Real Good reveals profits slump

BAKERY ingredients business The Real Good Food Company has seen its pre-tax profit slide into the red after paying out almost £2m in refinancing and restructuring costs.
Pre-tax profit tumbled 77% to £890,000 from £3.97m the previous year, but that figure becomes a pre-tax loss of £421,000 when exceptional costs are included.
In January, the company moved its headquarters to Liverpool and consolidated its Renshaw and Napier Brown Foods businesses into one ingredients business.
A re-financing of the group in the summer incurred break costs with its previous lender and the release of prepaid loan arrangement fees totalling £800,000; the merger of the sugar and bakery ingredients divisions into Renshawnapier combined with earlier restructuring costs totalled £800,000; and around £200,000 has also been set aside as an increase in an onerous lease provision.
The company said that despite the one off costs of the move, the results of the reorganisation are expected to be cash neutral during the current financial year, and to produce annualised cost savings of around £800,000.
Pieter Totté, chairman of The Real Good Food Company, said: “During the course of 2008, we continued to experience very difficult trading conditions, which deteriorated more significantly in the final quarter.
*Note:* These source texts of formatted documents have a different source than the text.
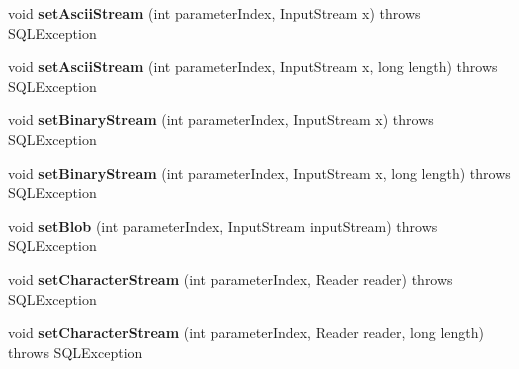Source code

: \begin{DoxyCompactItemize}
\mbox{\label{classcom_1_1mysql_1_1jdbc_1_1_prepared_statement_ab08cc3b0f158f1bf3392142af1b72ba7}} 
void {\bfseries set\+Ascii\+Stream} (int parameter\+Index, Input\+Stream x)  throws S\+Q\+L\+Exception 
\item 
\mbox{\label{classcom_1_1mysql_1_1jdbc_1_1_prepared_statement_a69ea08dddc92989329d784b7ab5f6038}} 
void {\bfseries set\+Ascii\+Stream} (int parameter\+Index, Input\+Stream x, long length)  throws S\+Q\+L\+Exception 
\item 
\mbox{\label{classcom_1_1mysql_1_1jdbc_1_1_prepared_statement_ab24fa29d07ae51c76be9039ddca51b56}} 
void {\bfseries set\+Binary\+Stream} (int parameter\+Index, Input\+Stream x)  throws S\+Q\+L\+Exception 
\item 
\mbox{\label{classcom_1_1mysql_1_1jdbc_1_1_prepared_statement_a5886755ea4d1180dba14c9fe3918a9dc}} 
void {\bfseries set\+Binary\+Stream} (int parameter\+Index, Input\+Stream x, long length)  throws S\+Q\+L\+Exception 
\item 
\mbox{\label{classcom_1_1mysql_1_1jdbc_1_1_prepared_statement_a31fc22e6fd04f28d1530bf13d96f597f}} 
void {\bfseries set\+Blob} (int parameter\+Index, Input\+Stream input\+Stream)  throws S\+Q\+L\+Exception 
\item 
\mbox{\label{classcom_1_1mysql_1_1jdbc_1_1_prepared_statement_adf54e427f59595adc25813f8633dc9cf}} 
void {\bfseries set\+Character\+Stream} (int parameter\+Index, Reader reader)  throws S\+Q\+L\+Exception 
\item 
\mbox{\label{classcom_1_1mysql_1_1jdbc_1_1_prepared_statement_a1db29c704ffbe8b26f483e155a0b3328}} 
void {\bfseries set\+Character\+Stream} (int parameter\+Index, Reader reader, long length)  throws S\+Q\+L\+Exception 
\item 
\mbox{\label{classcom_1_1mysql_1_1jdbc_1_1_prepared_statement_ad0e4fc3bfcdcfd5ae67a29461202be9e}} 

\end{DoxyCompactItemize}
Margins were continually under pressure from raw materials, fuel inflation and a very competitive market place.
“The board looks forward to the rest of the year, and anticipates the benefits of its restructuring programme and low interest rate charges to deliver a result, which we anticipate will be reflected in an improved financial performance over the prior year.”
Total Group sales fell by 5.4% to £219m for the year to the end of December 2008, from £231.1m a year earlier, and the company said this was principally due to a 7% fall in revenues in its sugar division, adding that it continued to be affected by the uncertainty created as the EU sugar regime undergoes reform.
Mr Totté said the division’s trading in 2009 had been in line with expectations. He added: “The development of this new business is progressing in line with our plans and expectations, and we are beginning to see the benefits that we envisaged during the strategic review.”
The company also announced that its chief financial officer Lee Camfield has resigned but will stay with the company until late summer, and that Mike McDonough, currently commercial finance director, will take up the role of group finance director.